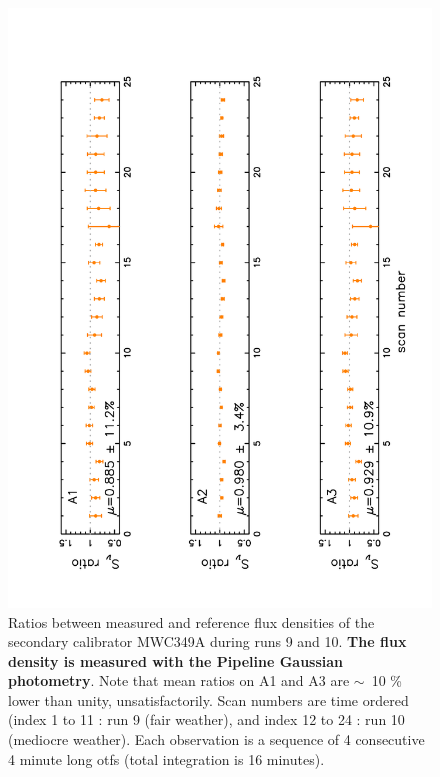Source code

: \begin{figure}[p]
\begin{center}
  \includegraphics[clip, angle=-90, scale=0.6]{Figures/Ratio_vs_index_MWC349_r9_r10_NK.pdf}
  \caption[Fixed-Gaussian flux density stability checks on secondary calibrators] {Ratios between measured and reference flux densities of  the secondary calibrator  MWC349A 
    during runs 9 and 10.  {\bf The flux density is measured with the Pipeline Gaussian photometry}. Note that mean ratios 
    on A1 and A3 are $\sim$~10 \% lower than unity, unsatisfactorily.
    Scan numbers are time ordered (index 1 to 11 : run 9 (fair weather), and index 12 to 24 : run 10 (mediocre weather).
    Each observation is a sequence of 4 consecutive 4 minute long otfs (total integration is 16 minutes).
  }
\label{fig:ratio_349_NK}
\end{center}
\end{figure}




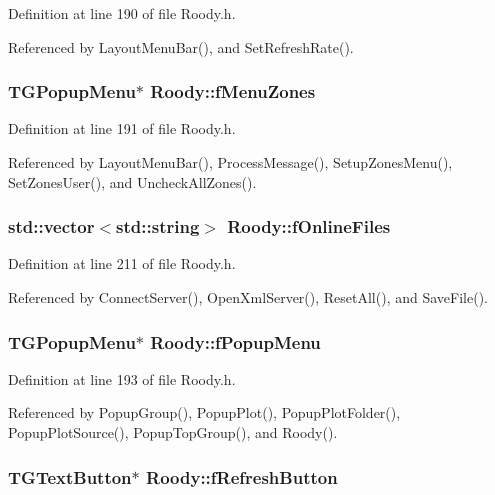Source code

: Definition at line 190 of file Roody.h.

Referenced by LayoutMenuBar(), and SetRefreshRate().
\subsubsection[{fMenuZones}]{\setlength{\rightskip}{0pt plus 5cm}TGPopupMenu$\ast$ {\bf Roody::fMenuZones}\hspace{0.3cm}{\ttfamily  [private]}}\label{classRoody_a937dc50c484d341aae57f37d35d9a599}


Definition at line 191 of file Roody.h.

Referenced by LayoutMenuBar(), ProcessMessage(), SetupZonesMenu(), SetZonesUser(), and UncheckAllZones().
\subsubsection[{fOnlineFiles}]{\setlength{\rightskip}{0pt plus 5cm}std::vector$<$std::string$>$ {\bf Roody::fOnlineFiles}\hspace{0.3cm}{\ttfamily  [private]}}\label{classRoody_a5109207cb67ff1657c267cf725fbf02b}


Definition at line 211 of file Roody.h.

Referenced by ConnectServer(), OpenXmlServer(), ResetAll(), and SaveFile().
\subsubsection[{fPopupMenu}]{\setlength{\rightskip}{0pt plus 5cm}TGPopupMenu$\ast$ {\bf Roody::fPopupMenu}\hspace{0.3cm}{\ttfamily  [private]}}\label{classRoody_a53aa4ef3d5ec121e9dd2b8b18f423860}


Definition at line 193 of file Roody.h.

Referenced by PopupGroup(), PopupPlot(), PopupPlotFolder(), PopupPlotSource(), PopupTopGroup(), and Roody().
\subsubsection[{fRefreshButton}]{\setlength{\rightskip}{0pt plus 5cm}TGTextButton$\ast$ {\bf Roody::fRefreshButton}\hspace{0.3cm}{\ttfamily  [private]}}\label{classRoody_a50ba72d5913e754d763db1450a61f8fb}


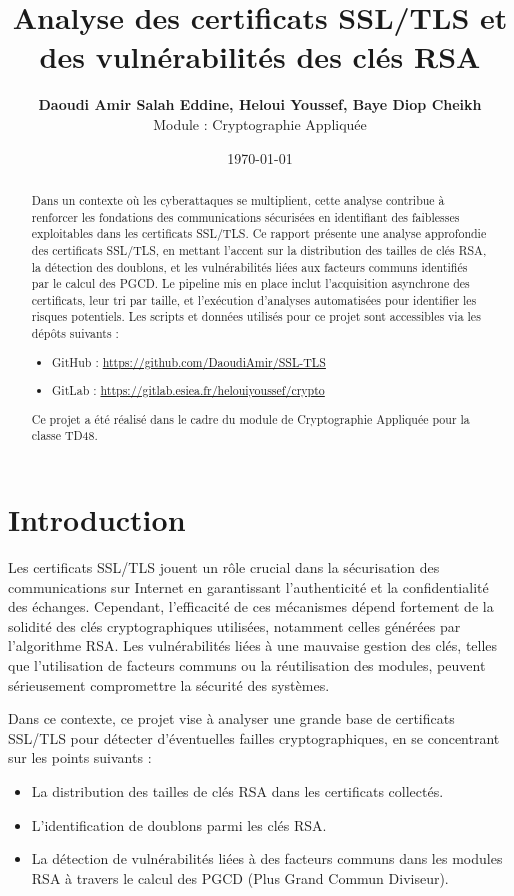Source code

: \documentclass[11pt,a4paper]{article}
\title{\textbf{Analyse des certificats SSL/TLS et des vulnérabilités des clés RSA}}
\author{	\textbf{Daoudi Amir Salah Eddine, Heloui Youssef, Baye Diop Cheikh} \\
Module : Cryptographie Appliquée}
\date{\today}
\begin{document}
\maketitle

\begin{abstract}
Dans un contexte où les cyberattaques se multiplient, cette analyse contribue à renforcer les fondations des communications sécurisées en identifiant des faiblesses exploitables dans les certificats SSL/TLS.
Ce rapport présente une analyse approfondie des certificats SSL/TLS, en mettant l'accent sur la distribution des tailles de clés RSA, la détection des doublons, et les vulnérabilités liées aux facteurs communs identifiés par le calcul des PGCD. Le pipeline mis en place inclut l'acquisition asynchrone des certificats, leur tri par taille, et l'exécution d'analyses automatisées pour identifier les risques potentiels. Les scripts et données utilisés pour ce projet sont accessibles via les dépôts suivants :
\begin{itemize}
    \item GitHub : \url{https://github.com/DaoudiAmir/SSL-TLS}
    \item GitLab : \url{https://gitlab.esiea.fr/helouiyoussef/crypto}
\end{itemize}
Ce projet a été réalisé dans le cadre du module de Cryptographie Appliquée pour la classe TD48.
\end{abstract}


\tableofcontents

\section{Introduction}
Les certificats SSL/TLS jouent un rôle crucial dans la sécurisation des communications sur Internet en garantissant l'authenticité et la confidentialité des échanges. Cependant, l'efficacité de ces mécanismes dépend fortement de la solidité des clés cryptographiques utilisées, notamment celles générées par l'algorithme RSA. Les vulnérabilités liées à une mauvaise gestion des clés, telles que l'utilisation de facteurs communs ou la réutilisation des modules, peuvent sérieusement compromettre la sécurité des systèmes.

Dans ce contexte, ce projet vise à analyser une grande base de certificats SSL/TLS pour détecter d'éventuelles failles cryptographiques, en se concentrant sur les points suivants :
\begin{itemize}
    \item La distribution des tailles de clés RSA dans les certificats collectés.
    \item L'identification de doublons parmi les clés RSA.
    \item La détection de vulnérabilités liées à des facteurs communs dans les modules RSA à travers le calcul des PGCD (Plus Grand Commun Diviseur).
\end{itemize}
\end{document}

----

Work required: Reproduce verbatim only the segment of the listing bounded by the line containing "certificats SSL/TLS et" and the line containing "Dans un contexte", with both boundary lines included.

Answer for the task:
\title{\textbf{Analyse des certificats SSL/TLS et des vulnérabilités des clés RSA}}
\author{	\textbf{Daoudi Amir Salah Eddine, Heloui Youssef, Baye Diop Cheikh} \\
Module : Cryptographie Appliquée}
\date{\today}
\begin{document}
\maketitle

\begin{abstract}
Dans un contexte où les cyberattaques se multiplient, cette analyse contribue à renforcer les fondations des communications sécurisées en identifiant des faiblesses exploitables dans les certificats SSL/TLS.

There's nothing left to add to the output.